In the test above, we supplied rtol and atol arguments to the function in the assertion. These are used to control the tolerance of the comparison between the snapshot and the actual output. This means on future runs of the test, the computed value will not be required to exactly match the snapshot, but rather within the given tolerance. Remember,

  • rtol is the relative tolerance, useful for handling large numbers (e.g magnitude much greater than 1),
  • atol is the absolute tolerance, useful for numbers “near zero” (e.g magnitude much less than 1).

If we run the test again, we see the printed output is different to that saved to file, but the test still passes,

$ pytest -qs test_tol.py
3.1408724
.
1 passed in 0.24s

Exercises


Challenge

Create your own regression test

  • Add the below code to a new file and add your own code to the ... sections.

  • On the first run, capture the output of your implemented very_complex_processing function and store it appropriately.

  • After, ensure the test compares the stored data to the result, and passes successfully. Avoid using floats for now.

PYTHON

def very_complex_processing(data):
    return ...

def test_something():
    input_data = ...

    processed_data = very_complex_processing(input_data)

    assert ...

PYTHON

SNAPSHOT_DATA = [42, 33, 26, 21, 18, 17, 18, 21]

def very_complex_processing(data: list):
    return [x ** 2 - 10 * x + 42 for x in data]

def test_something():
    input_data = [i for i in range(8)]

    processed_data = very_complex_processing(input_data)

    assert SNAPSHOT_DATA == processed_data
Challenge

Implement a regression test with Snaptol

  • Using the estimate_pi function above, implement a regression test using the snaptolshot object.

  • Ensure to use the assert_allclose method to compare the result to the snapshot carefully.

  • On the first pass, ensure that it fails due to a FileNotFoundError.

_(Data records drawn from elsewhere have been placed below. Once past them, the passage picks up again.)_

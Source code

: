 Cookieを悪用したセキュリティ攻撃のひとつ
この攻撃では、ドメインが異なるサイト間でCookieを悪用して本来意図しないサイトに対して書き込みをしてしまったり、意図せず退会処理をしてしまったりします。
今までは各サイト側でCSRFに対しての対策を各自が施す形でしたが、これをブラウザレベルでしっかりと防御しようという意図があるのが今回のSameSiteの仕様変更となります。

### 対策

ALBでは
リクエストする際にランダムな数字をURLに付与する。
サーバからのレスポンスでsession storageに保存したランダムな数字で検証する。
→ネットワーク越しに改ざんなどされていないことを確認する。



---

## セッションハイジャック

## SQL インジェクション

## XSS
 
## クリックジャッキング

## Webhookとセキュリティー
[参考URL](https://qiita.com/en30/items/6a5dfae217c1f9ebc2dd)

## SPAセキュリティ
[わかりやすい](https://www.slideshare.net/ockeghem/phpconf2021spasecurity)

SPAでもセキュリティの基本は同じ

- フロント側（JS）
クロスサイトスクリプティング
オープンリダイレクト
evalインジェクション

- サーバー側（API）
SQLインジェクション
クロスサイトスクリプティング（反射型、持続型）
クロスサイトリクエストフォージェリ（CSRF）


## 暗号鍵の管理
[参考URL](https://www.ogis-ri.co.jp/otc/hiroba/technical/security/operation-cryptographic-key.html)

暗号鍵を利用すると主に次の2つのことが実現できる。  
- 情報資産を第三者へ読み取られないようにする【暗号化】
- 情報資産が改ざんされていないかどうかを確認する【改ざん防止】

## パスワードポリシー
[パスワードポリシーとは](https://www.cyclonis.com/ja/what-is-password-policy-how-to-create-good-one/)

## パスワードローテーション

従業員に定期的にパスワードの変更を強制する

  • Run it in update mode to save the snapshot, and ensure it passes successfuly on future runs.

PYTHON

import random

def estimate_pi(iterations):
    num_inside = 0
    for _ in range(iterations):
        x = random.random()
        y = random.random()
        if x**2 + y**2 < 1:
            num_inside += 1
    return 4 * num_inside / iterations

def test_something(snaptolshot):
    result = estimate_pi(10000000)

    snaptolshot.assert_allclose(result, rtol=1e-03, atol=0.0)
Challenge

More complex regression tests

  • Create two separate tests that both utilise the estimate_pi function as a fixture.

  • Using different tolerances for each test, assert that the first passes successfully, and assert that the second raises an AssertionError. Hints: 1) remember to look back at the “Testing for Exceptions” and “Fixtures” modules, 2) the error in the pi calculation algorithm is \(\frac{1}{\sqrt{N}}\) where \(N\) is the number of points used.

PYTHON

import random
import pytest

@pytest.fixture
def estimate_pi():
    iterations = 10000000
    num_inside = 0
    for _ in range(iterations):
        x = random.random()
        y = random.random()
        if x**2 + y**2 < 1:
            num_inside += 1
    return 4 * num_inside / iterations

def test_pi_passes(snaptolshot, estimate_pi):
    # Passes due to loose tolerance.
    snaptolshot.assert_allclose(estimate_pi, rtol=1e-03, atol=0.0)

def test_pi_fails(snaptolshot, estimate_pi):
    # Fails due to tight tolerance.
    with pytest.raises(AssertionError):
        snaptolshot.assert_allclose(estimate_pi, rtol=1e-04, atol=0.0)
Key Points
  • Regression testing ensures that the output of a function remains consistent between test runs.
  • The pytest plugin, snaptol, can be used to simplify this process and cater for floating point numbers that may need tolerances on assertion checks.